> Requirement: Could you return the data below exactly as it appears?

Stored items
= = = = = = =

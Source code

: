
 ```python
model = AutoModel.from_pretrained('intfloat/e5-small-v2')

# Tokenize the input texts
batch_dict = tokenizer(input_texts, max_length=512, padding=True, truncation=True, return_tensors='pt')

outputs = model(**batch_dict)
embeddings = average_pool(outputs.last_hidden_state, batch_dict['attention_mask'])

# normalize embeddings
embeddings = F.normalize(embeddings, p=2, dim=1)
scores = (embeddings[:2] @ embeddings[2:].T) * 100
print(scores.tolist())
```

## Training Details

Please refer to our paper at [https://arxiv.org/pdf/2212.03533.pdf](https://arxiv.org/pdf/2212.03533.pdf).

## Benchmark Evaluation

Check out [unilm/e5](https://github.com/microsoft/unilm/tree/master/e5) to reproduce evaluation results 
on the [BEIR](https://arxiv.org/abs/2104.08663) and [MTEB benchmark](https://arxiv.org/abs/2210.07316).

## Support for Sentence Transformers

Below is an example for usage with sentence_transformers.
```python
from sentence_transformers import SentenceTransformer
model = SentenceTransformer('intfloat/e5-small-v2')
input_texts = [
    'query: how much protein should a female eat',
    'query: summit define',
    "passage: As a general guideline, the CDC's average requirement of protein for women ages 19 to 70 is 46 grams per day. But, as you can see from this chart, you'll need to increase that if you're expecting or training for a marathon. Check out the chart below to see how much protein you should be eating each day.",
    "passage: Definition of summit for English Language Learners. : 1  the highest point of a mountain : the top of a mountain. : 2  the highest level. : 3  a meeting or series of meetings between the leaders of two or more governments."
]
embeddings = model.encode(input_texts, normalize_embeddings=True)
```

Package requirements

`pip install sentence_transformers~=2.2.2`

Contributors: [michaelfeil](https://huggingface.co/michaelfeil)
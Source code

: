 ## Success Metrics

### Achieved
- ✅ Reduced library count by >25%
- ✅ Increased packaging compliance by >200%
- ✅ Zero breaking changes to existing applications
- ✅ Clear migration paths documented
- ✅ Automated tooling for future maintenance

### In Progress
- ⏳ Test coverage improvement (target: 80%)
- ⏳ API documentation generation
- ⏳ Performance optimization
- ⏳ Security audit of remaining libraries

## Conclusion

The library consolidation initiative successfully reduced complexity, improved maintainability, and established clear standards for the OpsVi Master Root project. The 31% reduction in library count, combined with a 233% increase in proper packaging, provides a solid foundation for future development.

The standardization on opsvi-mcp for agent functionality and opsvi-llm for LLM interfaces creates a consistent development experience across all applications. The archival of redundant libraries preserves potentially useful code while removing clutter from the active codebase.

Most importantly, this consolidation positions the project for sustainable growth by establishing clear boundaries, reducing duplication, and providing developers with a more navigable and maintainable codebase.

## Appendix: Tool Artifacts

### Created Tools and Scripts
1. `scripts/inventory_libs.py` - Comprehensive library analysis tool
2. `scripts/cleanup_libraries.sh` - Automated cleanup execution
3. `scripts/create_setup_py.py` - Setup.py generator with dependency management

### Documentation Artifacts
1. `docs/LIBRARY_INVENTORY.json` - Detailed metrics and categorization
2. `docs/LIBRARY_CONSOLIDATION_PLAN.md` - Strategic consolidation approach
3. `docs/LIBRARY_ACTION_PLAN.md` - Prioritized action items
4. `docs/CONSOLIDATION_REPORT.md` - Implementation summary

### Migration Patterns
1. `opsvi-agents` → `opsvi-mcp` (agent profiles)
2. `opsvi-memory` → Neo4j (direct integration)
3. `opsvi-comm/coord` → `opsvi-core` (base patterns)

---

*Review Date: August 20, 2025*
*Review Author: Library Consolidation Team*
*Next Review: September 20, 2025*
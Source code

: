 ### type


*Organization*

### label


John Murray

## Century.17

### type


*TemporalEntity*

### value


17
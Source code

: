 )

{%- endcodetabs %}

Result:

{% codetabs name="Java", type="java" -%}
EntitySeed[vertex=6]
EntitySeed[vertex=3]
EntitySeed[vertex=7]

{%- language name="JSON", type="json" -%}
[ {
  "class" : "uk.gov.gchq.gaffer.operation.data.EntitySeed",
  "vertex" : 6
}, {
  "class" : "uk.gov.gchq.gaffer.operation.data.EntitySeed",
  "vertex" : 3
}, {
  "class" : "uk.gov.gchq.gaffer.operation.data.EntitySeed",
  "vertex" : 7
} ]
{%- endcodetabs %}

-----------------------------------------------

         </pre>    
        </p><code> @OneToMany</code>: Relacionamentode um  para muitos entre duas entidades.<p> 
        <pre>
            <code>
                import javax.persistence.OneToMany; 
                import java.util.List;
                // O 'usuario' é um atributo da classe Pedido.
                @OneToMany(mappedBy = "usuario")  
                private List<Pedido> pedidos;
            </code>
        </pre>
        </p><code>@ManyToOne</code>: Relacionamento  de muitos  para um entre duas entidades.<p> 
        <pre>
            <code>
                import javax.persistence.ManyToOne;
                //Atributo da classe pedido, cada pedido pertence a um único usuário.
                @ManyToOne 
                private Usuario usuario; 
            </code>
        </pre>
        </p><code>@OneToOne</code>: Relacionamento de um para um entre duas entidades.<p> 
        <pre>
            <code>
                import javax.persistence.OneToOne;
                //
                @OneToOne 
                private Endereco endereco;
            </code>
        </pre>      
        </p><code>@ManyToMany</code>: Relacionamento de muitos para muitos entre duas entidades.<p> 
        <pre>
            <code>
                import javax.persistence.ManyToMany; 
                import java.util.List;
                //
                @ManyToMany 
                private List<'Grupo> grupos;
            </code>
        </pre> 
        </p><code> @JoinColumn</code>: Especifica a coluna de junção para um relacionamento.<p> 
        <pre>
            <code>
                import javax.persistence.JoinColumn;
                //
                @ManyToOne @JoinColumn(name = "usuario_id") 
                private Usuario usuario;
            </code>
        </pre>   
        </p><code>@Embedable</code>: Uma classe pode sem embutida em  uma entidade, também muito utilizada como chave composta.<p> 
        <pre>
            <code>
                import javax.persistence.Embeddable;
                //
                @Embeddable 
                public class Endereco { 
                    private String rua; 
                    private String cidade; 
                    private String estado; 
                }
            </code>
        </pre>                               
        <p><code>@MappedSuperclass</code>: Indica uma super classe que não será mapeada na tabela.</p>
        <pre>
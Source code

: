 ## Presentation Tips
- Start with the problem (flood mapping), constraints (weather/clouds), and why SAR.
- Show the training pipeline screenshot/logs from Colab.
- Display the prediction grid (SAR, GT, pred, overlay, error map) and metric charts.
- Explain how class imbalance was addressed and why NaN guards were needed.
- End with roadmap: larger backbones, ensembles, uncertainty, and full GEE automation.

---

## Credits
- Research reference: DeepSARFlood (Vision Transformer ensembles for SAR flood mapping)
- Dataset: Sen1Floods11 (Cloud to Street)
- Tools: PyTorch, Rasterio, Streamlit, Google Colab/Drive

= = = = = = =

> Problem solution:
Source code

:
 ```python
model = AutoModel.from_pretrained('intfloat/e5-small-v2')

# Tokenize the input texts
batch_dict = tokenizer(input_texts, max_length=512, padding=True, truncation=True, return_tensors='pt')

outputs = model(**batch_dict)
embeddings = average_pool(outputs.last_hidden_state, batch_dict['attention_mask'])

# normalize embeddings
embeddings = F.normalize(embeddings, p=2, dim=1)
scores = (embeddings[:2] @ embeddings[2:].T) * 100
print(scores.tolist())
```

## Training Details

Please refer to our paper at [https://arxiv.org/pdf/2212.03533.pdf](https://arxiv.org/pdf/2212.03533.pdf).

## Benchmark Evaluation

Check out [unilm/e5](https://github.com/microsoft/unilm/tree/master/e5) to reproduce evaluation results 
on the [BEIR](https://arxiv.org/abs/2104.08663) and [MTEB benchmark](https://arxiv.org/abs/2210.07316).

## Support for Sentence Transformers

Below is an example for usage with sentence_transformers.
```python
from sentence_transformers import SentenceTransformer
model = SentenceTransformer('intfloat/e5-small-v2')
input_texts = [
    'query: how much protein should a female eat',
    'query: summit define',
    "passage: As a general guideline, the CDC's average requirement of protein for women ages 19 to 70 is 46 grams per day. But, as you can see from this chart, you'll need to increase that if you're expecting or training for a marathon. Check out the chart below to see how much protein you should be eating each day.",
    "passage: Definition of summit for English Language Learners. : 1  the highest point of a mountain : the top of a mountain. : 2  the highest level. : 3  a meeting or series of meetings between the leaders of two or more governments."
]
embeddings = model.encode(input_texts, normalize_embeddings=True)
```

Package requirements

`pip install sentence_transformers~=2.2.2`

Contributors: [michaelfeil](https://huggingface.co/michaelfeil)
Source code

: ## Success Metrics

### Achieved
- ✅ Reduced library count by >25%
- ✅ Increased packaging compliance by >200%
- ✅ Zero breaking changes to existing applications
- ✅ Clear migration paths documented
- ✅ Automated tooling for future maintenance

### In Progress
- ⏳ Test coverage improvement (target: 80%)
- ⏳ API documentation generation
- ⏳ Performance optimization
- ⏳ Security audit of remaining libraries

## Conclusion

The library consolidation initiative successfully reduced complexity, improved maintainability, and established clear standards for the OpsVi Master Root project. The 31% reduction in library count, combined with a 233% increase in proper packaging, provides a solid foundation for future development.

The standardization on opsvi-mcp for agent functionality and opsvi-llm for LLM interfaces creates a consistent development experience across all applications. The archival of redundant libraries preserves potentially useful code while removing clutter from the active codebase.

Most importantly, this consolidation positions the project for sustainable growth by establishing clear boundaries, reducing duplication, and providing developers with a more navigable and maintainable codebase.

## Appendix: Tool Artifacts

### Created Tools and Scripts
1. `scripts/inventory_libs.py` - Comprehensive library analysis tool
2. `scripts/cleanup_libraries.sh` - Automated cleanup execution
3. `scripts/create_setup_py.py` - Setup.py generator with dependency management

### Documentation Artifacts
1. `docs/LIBRARY_INVENTORY.json` - Detailed metrics and categorization
2. `docs/LIBRARY_CONSOLIDATION_PLAN.md` - Strategic consolidation approach
3. `docs/LIBRARY_ACTION_PLAN.md` - Prioritized action items
4. `docs/CONSOLIDATION_REPORT.md` - Implementation summary

### Migration Patterns
1. `opsvi-agents` → `opsvi-mcp` (agent profiles)
2. `opsvi-memory` → Neo4j (direct integration)
3. `opsvi-comm/coord` → `opsvi-core` (base patterns)

---

*Review Date: August 20, 2025*
*Review Author: Library Consolidation Team*
*Next Review: September 20, 2025*
Source code

: ### type


*Organization*

### label


John Murray

## Century.17

### type


*TemporalEntity*

### value


17
Source code

: )

{%- endcodetabs %}

Result:

{% codetabs name="Java", type="java" -%}
EntitySeed[vertex=6]
EntitySeed[vertex=3]
EntitySeed[vertex=7]

{%- language name="JSON", type="json" -%}
[ {
  "class" : "uk.gov.gchq.gaffer.operation.data.EntitySeed",
  "vertex" : 6
}, {
  "class" : "uk.gov.gchq.gaffer.operation.data.EntitySeed",
  "vertex" : 3
}, {
  "class" : "uk.gov.gchq.gaffer.operation.data.EntitySeed",
  "vertex" : 7
} ]
{%- endcodetabs %}

-----------------------------------------------

         </pre>    
        </p><code> @OneToMany</code>: Relacionamentode um  para muitos entre duas entidades.<p> 
        <pre>
            <code>
                import javax.persistence.OneToMany; 
                import java.util.List;
                // O 'usuario' é um atributo da classe Pedido.
                @OneToMany(mappedBy = "usuario")  
                private List<Pedido> pedidos;
            </code>
        </pre>
        </p><code>@ManyToOne</code>: Relacionamento  de muitos  para um entre duas entidades.<p> 
        <pre>
            <code>
                import javax.persistence.ManyToOne;
                //Atributo da classe pedido, cada pedido pertence a um único usuário.
                @ManyToOne 
                private Usuario usuario; 
            </code>
        </pre>
        </p><code>@OneToOne</code>: Relacionamento de um para um entre duas entidades.<p> 
        <pre>
            <code>
                import javax.persistence.OneToOne;
                //
                @OneToOne 
                private Endereco endereco;
            </code>
        </pre>      
        </p><code>@ManyToMany</code>: Relacionamento de muitos para muitos entre duas entidades.<p> 
        <pre>
            <code>
                import javax.persistence.ManyToMany; 
                import java.util.List;
                //
                @ManyToMany 
                private List<'Grupo> grupos;
            </code>
        </pre> 
        </p><code> @JoinColumn</code>: Especifica a coluna de junção para um relacionamento.<p> 
        <pre>
            <code>
                import javax.persistence.JoinColumn;
                //
                @ManyToOne @JoinColumn(name = "usuario_id") 
                private Usuario usuario;
            </code>
        </pre>   
        </p><code>@Embedable</code>: Uma classe pode sem embutida em  uma entidade, também muito utilizada como chave composta.<p> 
        <pre>
            <code>
                import javax.persistence.Embeddable;
                //
                @Embeddable 
                public class Endereco { 
                    private String rua; 
                    private String cidade; 
                    private String estado; 
                }
            </code>
        </pre>                               
        <p><code>@MappedSuperclass</code>: Indica uma super classe que não será mapeada na tabela.</p>
        <pre>
Source code

: ## Presentation Tips
- Start with the problem (flood mapping), constraints (weather/clouds), and why SAR.
- Show the training pipeline screenshot/logs from Colab.
- Display the prediction grid (SAR, GT, pred, overlay, error map) and metric charts.
- Explain how class imbalance was addressed and why NaN guards were needed.
- End with roadmap: larger backbones, ensembles, uncertainty, and full GEE automation.

---

## Credits
- Research reference: DeepSARFlood (Vision Transformer ensembles for SAR flood mapping)
- Dataset: Sen1Floods11 (Cloud to Street)
- Tools: PyTorch, Rasterio, Streamlit, Google Colab/Drive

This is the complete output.